TASK: Show every line below where "Student" appears.

Source texts of formatted documents:
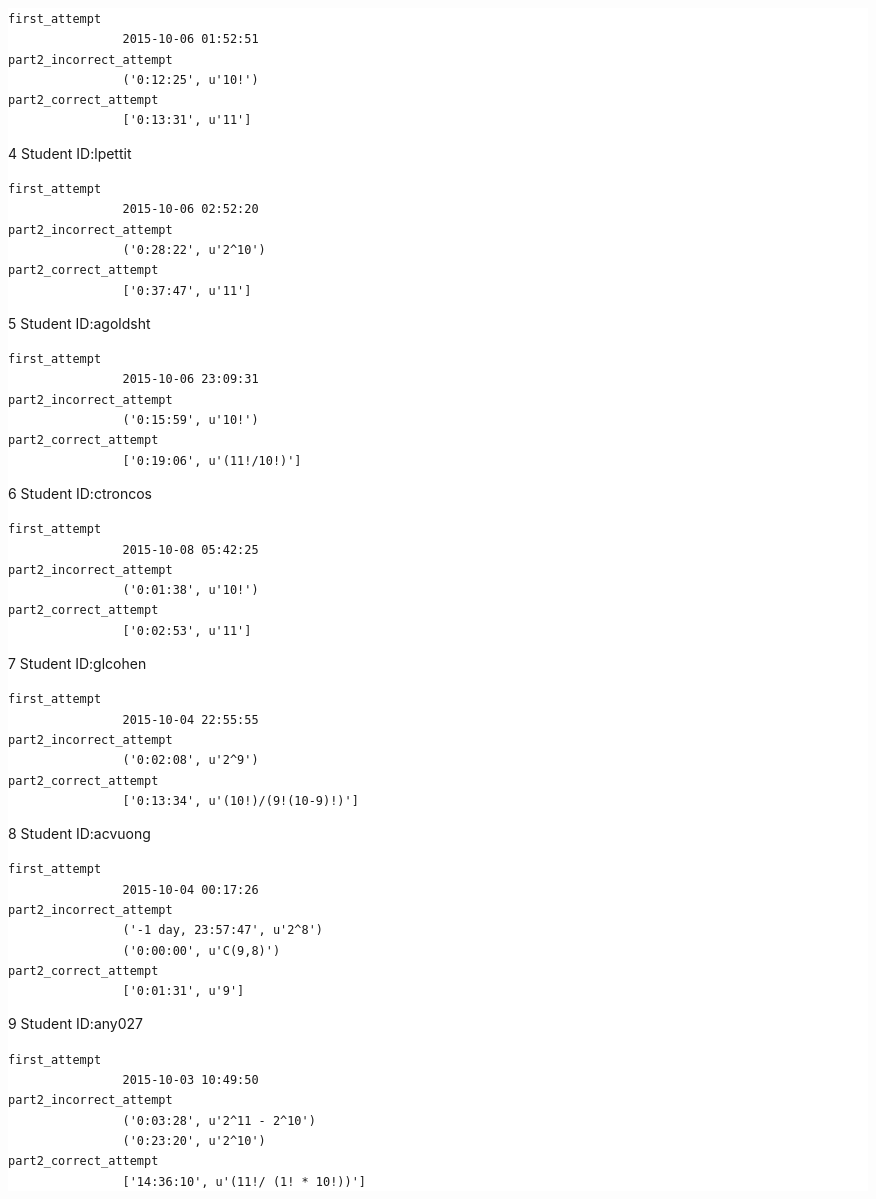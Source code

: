 	first_attempt
					2015-10-06 01:52:51
	part2_incorrect_attempt
					('0:12:25', u'10!')
	part2_correct_attempt
					['0:13:31', u'11']

4 Student ID:lpettit

	first_attempt
					2015-10-06 02:52:20
	part2_incorrect_attempt
					('0:28:22', u'2^10')
	part2_correct_attempt
					['0:37:47', u'11']

5 Student ID:agoldsht

	first_attempt
					2015-10-06 23:09:31
	part2_incorrect_attempt
					('0:15:59', u'10!')
	part2_correct_attempt
					['0:19:06', u'(11!/10!)']

6 Student ID:ctroncos

	first_attempt
					2015-10-08 05:42:25
	part2_incorrect_attempt
					('0:01:38', u'10!')
	part2_correct_attempt
					['0:02:53', u'11']

7 Student ID:glcohen

	first_attempt
					2015-10-04 22:55:55
	part2_incorrect_attempt
					('0:02:08', u'2^9')
	part2_correct_attempt
					['0:13:34', u'(10!)/(9!(10-9)!)']

8 Student ID:acvuong

	first_attempt
					2015-10-04 00:17:26
	part2_incorrect_attempt
					('-1 day, 23:57:47', u'2^8')
					('0:00:00', u'C(9,8)')
	part2_correct_attempt
					['0:01:31', u'9']

9 Student ID:any027

	first_attempt
					2015-10-03 10:49:50
	part2_incorrect_attempt
					('0:03:28', u'2^11 - 2^10')
					('0:23:20', u'2^10')
	part2_correct_attempt
					['14:36:10', u'(11!/ (1! * 10!))']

RESULT OF THIS TASK:
4 Student ID:lpettit
5 Student ID:agoldsht
6 Student ID:ctroncos
7 Student ID:glcohen
8 Student ID:acvuong
9 Student ID:any027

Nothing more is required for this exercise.